Österreich spielte am Dienstag gegen die Türkei, im Vorfeld wurde doe Partie als Hochrisikospiel eingestuft, aufgrund von Auseinandersetzungen zwischen Fan-Lagern der Vergangenheit. Sehen Sie in einem derartigen Fußball-Spiel eher eine Gefahr oder eine Chance für den gesellschaftlichen Zusammenhalt?

Martin Tschiggerl: Es ist beides. Beim Fußball haben wir immer das Problem, dass es eine kleine aber gewaltbereite Minderheit innerhalb der Fans gibt. Diese Menschen benutzen den Sport als Vehikel und Vorwand, um Gewalt ausüben zu können. Und natürlich warten die Boulevardmedien nur auf derartige Auseinandersetzungen.

Insgesamt sehe ich so ein Spiel aber als Chance, nicht zuletzt hinsichtlich multipler nationaler Identitäten: Es gibt beispielsweise viele Türkei-Fans, die entschlossen zu Österreich halten, wenn die Türkei gerade nicht spielt.

Man kann stolz sein ohne die Gegner:innen herabzuwürdigen.

Darf man Stolz auf die eigene Nationalmannschaft empfinden?

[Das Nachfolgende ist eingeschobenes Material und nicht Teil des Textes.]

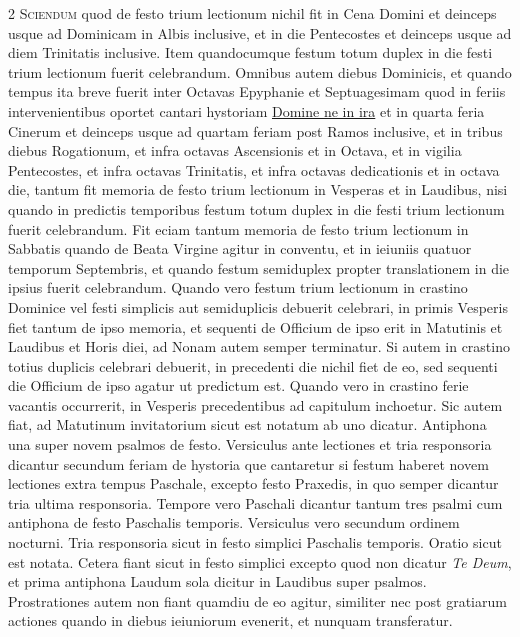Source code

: \begin{multicols*}{2}
{\color{Red} }
\lettrine[lines=2]{\zallmancaps \color{Blue} S}{ciendum} quod de festo trium lectionum nichil fit in Cena Domini et deinceps usque ad Dominicam in Albis inclusive, et in die Pentecostes et deinceps usque ad diem Trinitatis inclusive.
Item quandocumque festum totum duplex in die festi trium lectionum fuerit celebrandum.
Omnibus autem diebus Dominicis, et quando tempus ita breve fuerit inter Octavas Epyphanie et Septuagesimam quod in feriis intervenientibus oportet cantari hystoriam \hyperlink{domine-ne-in-ira}{Domine ne in ira} et in quarta feria Cinerum et deinceps usque ad quartam feriam post Ramos inclusive, et in tribus diebus Rogationum, et infra octavas Ascensionis et in Octava, et in vigilia Pentecostes, et infra octavas Trinitatis, et infra octavas dedicationis et in octava die, tantum fit memoria de festo trium lectionum in Vesperas et in Laudibus, nisi quando in predictis temporibus festum totum duplex in die festi trium lectionum fuerit celebrandum.
Fit eciam tantum memoria de festo trium lectionum in Sabbatis quando de Beata Virgine agitur in conventu, et in ieiuniis quatuor temporum Septembris, et quando festum semiduplex propter translationem in die ipsius fuerit celebrandum.
Quando vero festum trium lectionum in crastino Dominice vel festi simplicis aut semiduplicis debuerit celebrari, in primis Vesperis fiet tantum de ipso memoria, et sequenti de Officium de ipso erit in Matutinis et Laudibus et Horis diei, ad Nonam autem semper terminatur.
Si autem in crastino totius duplicis celebrari debuerit, in precedenti die nichil fiet de eo, sed sequenti die Officium de ipso agatur ut predictum est.
Quando vero in crastino ferie vacantis occurrerit, in Vesperis precedentibus ad capitulum inchoetur.
Sic autem fiat, ad Matutinum invitatorium sicut est notatum ab uno dicatur. Antiphona una super novem psalmos de festo. Versiculus ante lectiones et tria responsoria dicantur secundum feriam de hystoria que cantaretur si festum haberet novem lectiones extra tempus Paschale, excepto festo Praxedis, in quo semper dicantur tria ultima responsoria. Tempore vero Paschali dicantur tantum tres psalmi cum antiphona de festo Paschalis temporis. Versiculus vero secundum ordinem nocturni. Tria responsoria sicut in festo simplici Paschalis temporis. Oratio sicut est notata. Cetera fiant sicut in festo simplici excepto quod non dicatur \textit{Te Deum}, et prima antiphona Laudum sola dicitur in Laudibus super psalmos. Prostrationes autem non fiant quamdiu de eo agitur, similiter nec post gratiarum actiones quando in diebus ieiuniorum evenerit, et nunquam transferatur.


\end{multicols*}
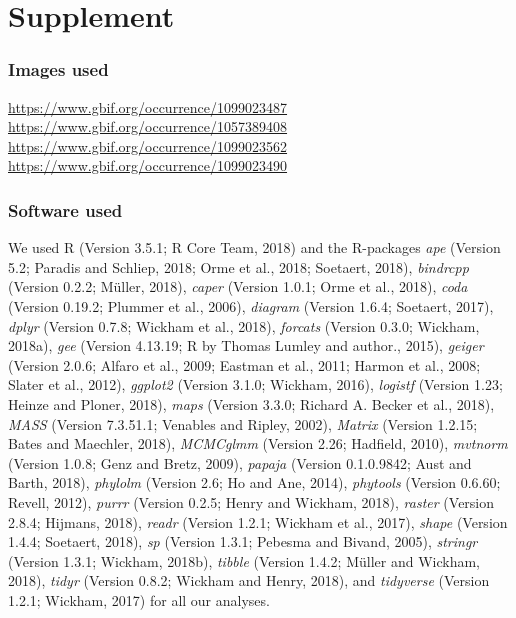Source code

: \documentclass[man,floatsintext]{apa6}
\theoremstyle{definition}
\theoremstyle{definition}
\theoremstyle{definition}
\theoremstyle{remark}
\begin{document}
\endgroup

\newpage
\setcounter{table}{0}  \renewcommand{\thetable}{S\arabic{table}} \setcounter{figure}{0} \renewcommand{\thefigure}{S\arabic{figure}}

\hypertarget{supplement}{%
\section{Supplement}\label{supplement}}

\hypertarget{images-used}{%
\subsubsection{Images used}\label{images-used}}

\url{https://www.gbif.org/occurrence/1099023487}
\url{https://www.gbif.org/occurrence/1057389408}
\url{https://www.gbif.org/occurrence/1099023562}
\url{https://www.gbif.org/occurrence/1099023490}

\hypertarget{software-used}{%
\subsubsection{Software used}\label{software-used}}

We used R (Version 3.5.1; R Core Team, 2018) and the R-packages
\emph{ape} (Version 5.2; Paradis and Schliep, 2018; Orme et al., 2018;
Soetaert, 2018), \emph{bindrcpp} (Version 0.2.2; Müller, 2018),
\emph{caper} (Version 1.0.1; Orme et al., 2018), \emph{coda} (Version
0.19.2; Plummer et al., 2006), \emph{diagram} (Version 1.6.4; Soetaert,
2017), \emph{dplyr} (Version 0.7.8; Wickham et al., 2018),
\emph{forcats} (Version 0.3.0; Wickham, 2018a), \emph{gee} (Version
4.13.19; R by Thomas Lumley and author., 2015), \emph{geiger} (Version
2.0.6; Alfaro et al., 2009; Eastman et al., 2011; Harmon et al., 2008;
Slater et al., 2012), \emph{ggplot2} (Version 3.1.0; Wickham, 2016),
\emph{logistf} (Version 1.23; Heinze and Ploner, 2018), \emph{maps}
(Version 3.3.0; Richard A. Becker et al., 2018), \emph{MASS} (Version
7.3.51.1; Venables and Ripley, 2002), \emph{Matrix} (Version 1.2.15;
Bates and Maechler, 2018), \emph{MCMCglmm} (Version 2.26; Hadfield,
2010), \emph{mvtnorm} (Version 1.0.8; Genz and Bretz, 2009),
\emph{papaja} (Version 0.1.0.9842; Aust and Barth, 2018), \emph{phylolm}
(Version 2.6; Ho and Ane, 2014), \emph{phytools} (Version 0.6.60;
Revell, 2012), \emph{purrr} (Version 0.2.5; Henry and Wickham, 2018),
\emph{raster} (Version 2.8.4; Hijmans, 2018), \emph{readr} (Version
1.2.1; Wickham et al., 2017), \emph{shape} (Version 1.4.4; Soetaert,
2018), \emph{sp} (Version 1.3.1; Pebesma and Bivand, 2005),
\emph{stringr} (Version 1.3.1; Wickham, 2018b), \emph{tibble} (Version
1.4.2; Müller and Wickham, 2018), \emph{tidyr} (Version 0.8.2; Wickham
and Henry, 2018), and \emph{tidyverse} (Version 1.2.1; Wickham, 2017)
for all our analyses.
\end{document}
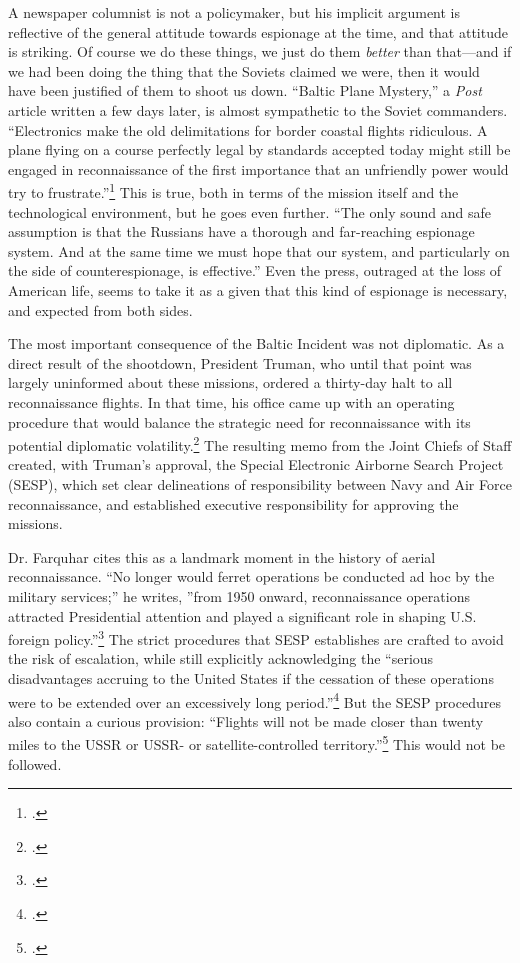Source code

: \documentclass{report}
\begin{document}
\begin{refsegment}
A newspaper columnist is not a policymaker, but his implicit argument is reflective of the general attitude towards espionage at the time, and that attitude is striking. Of course we do these things, we just do them \emph{better} than that---and if we had been doing the thing that the Soviets claimed we were, then it would have been justified of them to shoot us down. ``Baltic Plane Mystery,'' a \emph{Post} article written a few days later, is almost sympathetic to the Soviet commanders. ``Electronics make the old delimitations for border coastal flights ridiculous. A plane flying on a course perfectly legal by standards accepted today might still be engaged in reconnaissance of the first importance that an unfriendly power would try to frustrate.''\footcite{childs_baltic_1950} This is true, both in terms of the mission itself and the technological environment, but he goes even further. ``The only sound and safe assumption is that the Russians have a thorough and far-reaching espionage system. And at the same time we must hope that our system, and particularly on the side of counterespionage, is effective.'' Even the press, outraged at the loss of American life, seems to take it as a given that this kind of espionage is necessary, and expected from both sides.

The most important consequence of the Baltic Incident was not diplomatic. As a direct result of the shootdown, President Truman, who until that point was largely uninformed about these missions, ordered a thirty-day halt to all reconnaissance flights. In that time, his office came up with an operating procedure that would balance the strategic need for reconnaissance with its potential diplomatic volatility.\footcite[p.~41]{farquhar_aerial_2015} The resulting memo from the Joint Chiefs of Staff created, with Truman's approval, the Special Electronic Airborne Search Project (SESP), which set clear delineations of responsibility between Navy and Air Force reconnaissance, and established executive responsibility for approving the missions.

Dr. Farquhar cites this as a landmark moment in the history of aerial reconnaissance. ``No longer would ferret operations be conducted ad hoc by the military services;'' he writes, ''from 1950 onward, reconnaissance operations attracted Presidential attention and played a significant role in shaping U.S. foreign policy.''\footcite[p.~42]{farquhar_aerial_2015} The strict procedures that SESP establishes are crafted to avoid the risk of escalation, while still explicitly acknowledging the ``serious disadvantages accruing to the United States if the cessation of these operations were to be extended over an excessively long period.''\footcite{bradley_memorandum_1950} But the SESP procedures also contain a curious provision: ``Flights will not be made closer than twenty miles to the USSR or USSR- or satellite-controlled territory.''\footcite{bradley_memorandum_1950} This would not be followed.


\end{refsegment}
\end{document}

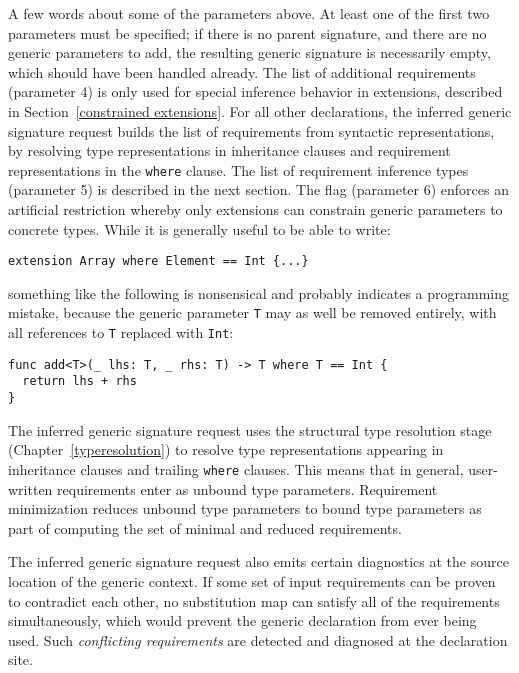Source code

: \documentclass[a4paper,headsepline,bibliography=totoc,toc=flat,fleqn,twoside=semi]{scrbook}
\theoremstyle{definition}
\theoremstyle{definition}
\theoremstyle{definition}
\begin{document}
A few words about some of the parameters above. At least one of the first two parameters must be specified; if there is no parent signature, and there are no generic parameters to add, the resulting generic signature is necessarily empty, which should have been handled already. The list of additional requirements (parameter 4) is only used for special inference behavior in extensions, described in Section~\ref{constrained extensions}. For all other declarations, the inferred generic signature request builds the list of requirements from syntactic representations, by resolving type representations in inheritance clauses and requirement representations in the \texttt{where} clause. The list of requirement inference types (parameter 5) is described in the next section. The flag (parameter 6) enforces an artificial restriction whereby only extensions can constrain generic parameters to concrete types. While it is generally useful to be able to write:
\begin{Verbatim}
extension Array where Element == Int {...}
\end{Verbatim}
something like the following is nonsensical and probably indicates a programming mistake, because the generic parameter \texttt{T} may as well be removed entirely, with all references to \texttt{T} replaced with \texttt{Int}:
\begin{Verbatim}
func add<T>(_ lhs: T, _ rhs: T) -> T where T == Int {
  return lhs + rhs
}
\end{Verbatim}

The inferred generic signature request uses the structural type resolution stage (Chapter~\ref{typeresolution}) to resolve type representations appearing in inheritance clauses and trailing \texttt{where} clauses. This means that in general, user-written requirements enter as unbound type parameters. Requirement minimization reduces unbound type parameters to bound type parameters as part of computing the set of minimal and reduced requirements.

The inferred generic signature request also emits certain diagnostics at the source location of the generic context. If some set of input requirements can be proven to contradict each other, no substitution map can satisfy all of the requirements simultaneously, which would prevent the generic declaration from ever being used. Such \emph{conflicting requirements} are detected and diagnosed at the declaration site.
\end{document}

Tschiggerl: Ja natürlich darf man das. Wir zahlen in Österreich Steuern, damit wird unter anderem die Sportförderung bezahlt, Vereine gefördert und Großereignisse finanziert.

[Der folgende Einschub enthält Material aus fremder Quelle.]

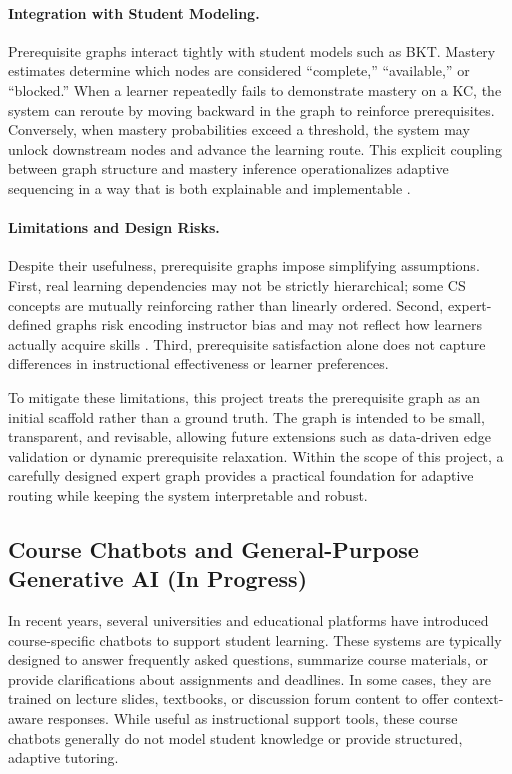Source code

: \documentclass{article}
\begin{document}
\paragraph{Integration with Student Modeling.}
Prerequisite graphs interact tightly with student models such as BKT. Mastery
estimates determine which nodes are considered ``complete,'' ``available,'' or
``blocked.'' When a learner repeatedly fails to demonstrate mastery on a KC, the
system can reroute by moving backward in the graph to reinforce prerequisites.
Conversely, when mastery probabilities exceed a threshold, the system may unlock
downstream nodes and advance the learning route. This explicit coupling between
graph structure and mastery inference operationalizes adaptive sequencing in a
way that is both explainable and implementable \cite{corbett1995,koedinger2012}.

\paragraph{Limitations and Design Risks.}
Despite their usefulness, prerequisite graphs impose simplifying assumptions.
First, real learning dependencies may not be strictly hierarchical; some CS
concepts are mutually reinforcing rather than linearly ordered. Second, expert-
defined graphs risk encoding instructor bias and may not reflect how learners
actually acquire skills \cite{koedinger2012}. Third, prerequisite satisfaction
alone does not capture differences in instructional effectiveness or learner
preferences.

To mitigate these limitations, this project treats the prerequisite graph as an
initial scaffold rather than a ground truth. The graph is intended to be small,
transparent, and revisable, allowing future extensions such as data-driven edge
validation or dynamic prerequisite relaxation. Within the scope of this project,
a carefully designed expert graph provides a practical foundation for adaptive
routing while keeping the system interpretable and robust.


\subsection{Course Chatbots and General-Purpose Generative AI (In Progress)}

In recent years, several universities and educational platforms have introduced
course-specific chatbots to support student learning. These systems are typically
designed to answer frequently asked questions, summarize course materials, or
provide clarifications about assignments and deadlines. In some cases, they are
trained on lecture slides, textbooks, or discussion forum content to offer
context-aware responses. While useful as instructional support tools, these
course chatbots generally do not model student knowledge or provide structured,
adaptive tutoring.
\end{document}
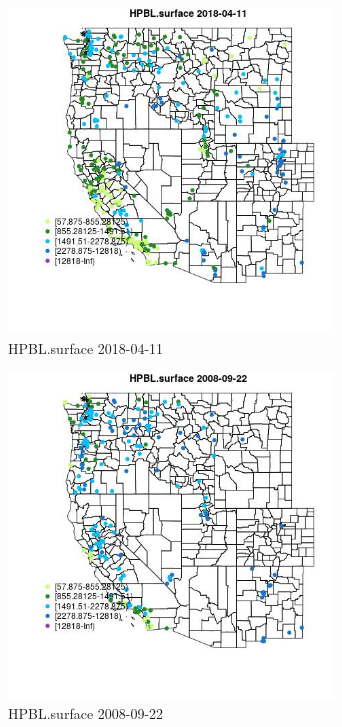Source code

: \begin{figure} 
\centering  
\includegraphics[width=0.77\textwidth]{Code_Outputs/Report_ML_input_PM25_Step4_part_e_de_duplicated_aves_compiled_2019-05-18wNAs_MapObsHPBLsurface2018-04-11.jpg} 
\caption{\label{fig:Report_ML_input_PM25_Step4_part_e_de_duplicated_aves_compiled_2019-05-18wNAsMapObsHPBLsurface2018-04-11}HPBL.surface 2018-04-11} 
\end{figure} 
 

\clearpage 

\begin{figure} 
\centering  
\includegraphics[width=0.77\textwidth]{Code_Outputs/Report_ML_input_PM25_Step4_part_e_de_duplicated_aves_compiled_2019-05-18wNAs_MapObsHPBLsurface2008-09-22.jpg} 
\caption{\label{fig:Report_ML_input_PM25_Step4_part_e_de_duplicated_aves_compiled_2019-05-18wNAsMapObsHPBLsurface2008-09-22}HPBL.surface 2008-09-22} 
\end{figure}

Man muss aber da aufpassen, wo Stolz in Nationalismus und Hass umschlägt: Man kann stolz sein ohne die Gegner:innen Österreichs herabzuwürdigen.

Rechtes Marketing

Im Fansektor Österreichs tauchte bei der EM ein rechtsextremes Transparent auf. Lässt sich das Problem mit der Abgrenzung nach rechts im Fußball überhaupt in den Griff bekommen?

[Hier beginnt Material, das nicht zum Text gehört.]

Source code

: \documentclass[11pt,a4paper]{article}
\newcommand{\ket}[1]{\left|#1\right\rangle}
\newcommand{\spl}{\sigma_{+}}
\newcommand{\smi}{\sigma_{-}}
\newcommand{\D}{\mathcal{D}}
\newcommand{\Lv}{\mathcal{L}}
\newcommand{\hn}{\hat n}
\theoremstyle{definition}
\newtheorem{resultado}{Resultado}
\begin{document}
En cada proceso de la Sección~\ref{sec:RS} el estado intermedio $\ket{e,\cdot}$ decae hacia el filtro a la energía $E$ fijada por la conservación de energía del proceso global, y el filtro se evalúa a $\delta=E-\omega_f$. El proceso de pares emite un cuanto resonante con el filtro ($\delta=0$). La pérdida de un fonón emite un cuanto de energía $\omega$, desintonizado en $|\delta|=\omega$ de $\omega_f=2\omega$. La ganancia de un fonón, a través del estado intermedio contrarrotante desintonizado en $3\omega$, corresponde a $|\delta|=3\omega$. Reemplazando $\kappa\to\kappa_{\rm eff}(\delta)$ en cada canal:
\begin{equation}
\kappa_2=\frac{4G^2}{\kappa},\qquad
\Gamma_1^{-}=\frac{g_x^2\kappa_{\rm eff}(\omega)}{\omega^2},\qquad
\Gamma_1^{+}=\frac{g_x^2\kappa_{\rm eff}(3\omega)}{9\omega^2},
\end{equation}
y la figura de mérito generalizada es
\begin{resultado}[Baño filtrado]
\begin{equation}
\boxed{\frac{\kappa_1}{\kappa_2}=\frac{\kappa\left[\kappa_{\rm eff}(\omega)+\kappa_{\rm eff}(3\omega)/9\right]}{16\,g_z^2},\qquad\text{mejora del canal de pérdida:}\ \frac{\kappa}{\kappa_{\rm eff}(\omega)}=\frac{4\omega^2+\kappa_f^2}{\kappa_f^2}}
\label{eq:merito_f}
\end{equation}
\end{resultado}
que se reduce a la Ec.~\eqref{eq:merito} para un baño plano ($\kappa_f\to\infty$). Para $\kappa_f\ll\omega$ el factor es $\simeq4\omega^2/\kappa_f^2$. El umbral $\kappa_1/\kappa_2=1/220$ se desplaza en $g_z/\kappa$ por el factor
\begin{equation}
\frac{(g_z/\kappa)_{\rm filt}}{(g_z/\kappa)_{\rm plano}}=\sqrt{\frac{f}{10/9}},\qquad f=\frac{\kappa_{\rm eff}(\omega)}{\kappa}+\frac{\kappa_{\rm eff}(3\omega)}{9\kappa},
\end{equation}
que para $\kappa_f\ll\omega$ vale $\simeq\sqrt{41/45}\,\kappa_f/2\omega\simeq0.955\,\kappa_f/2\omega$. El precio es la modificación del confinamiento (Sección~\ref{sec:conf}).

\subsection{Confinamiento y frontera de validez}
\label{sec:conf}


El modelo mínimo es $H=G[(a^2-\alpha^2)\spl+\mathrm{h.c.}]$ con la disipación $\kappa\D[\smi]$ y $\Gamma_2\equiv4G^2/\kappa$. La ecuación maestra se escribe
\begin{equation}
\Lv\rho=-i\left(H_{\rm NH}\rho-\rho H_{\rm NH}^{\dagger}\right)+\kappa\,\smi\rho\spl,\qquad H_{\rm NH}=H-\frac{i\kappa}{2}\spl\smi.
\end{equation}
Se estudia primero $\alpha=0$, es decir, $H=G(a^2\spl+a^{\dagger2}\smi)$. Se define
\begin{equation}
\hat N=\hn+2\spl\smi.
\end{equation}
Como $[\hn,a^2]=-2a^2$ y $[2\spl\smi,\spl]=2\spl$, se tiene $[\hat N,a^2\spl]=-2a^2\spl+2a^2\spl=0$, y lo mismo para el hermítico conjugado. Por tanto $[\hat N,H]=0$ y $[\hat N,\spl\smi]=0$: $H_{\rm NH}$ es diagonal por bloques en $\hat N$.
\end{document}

Tschiggerl: Die neuen Rechten sind sehr erfolgreich darin, sich in der Öffentlichkeit neue Verhandlungsspielräume anzueignen. Sie haben Medienkampagnen und Guerillamarketing von linken Bewegungen kopiert und nutzen diese, um die eigene Position öffentlichkeitswirksam zu vertreten. Und das werden sie auch weiterhin machen. Da ist auch der Sport selbst, etwa der Österreichische Fußballbund, und genauso die Zivilgesellschaft gefordert. Ralf Rangnick, Cheftrainer Österreichs, hat beispielsweise bereits darauf reagiert.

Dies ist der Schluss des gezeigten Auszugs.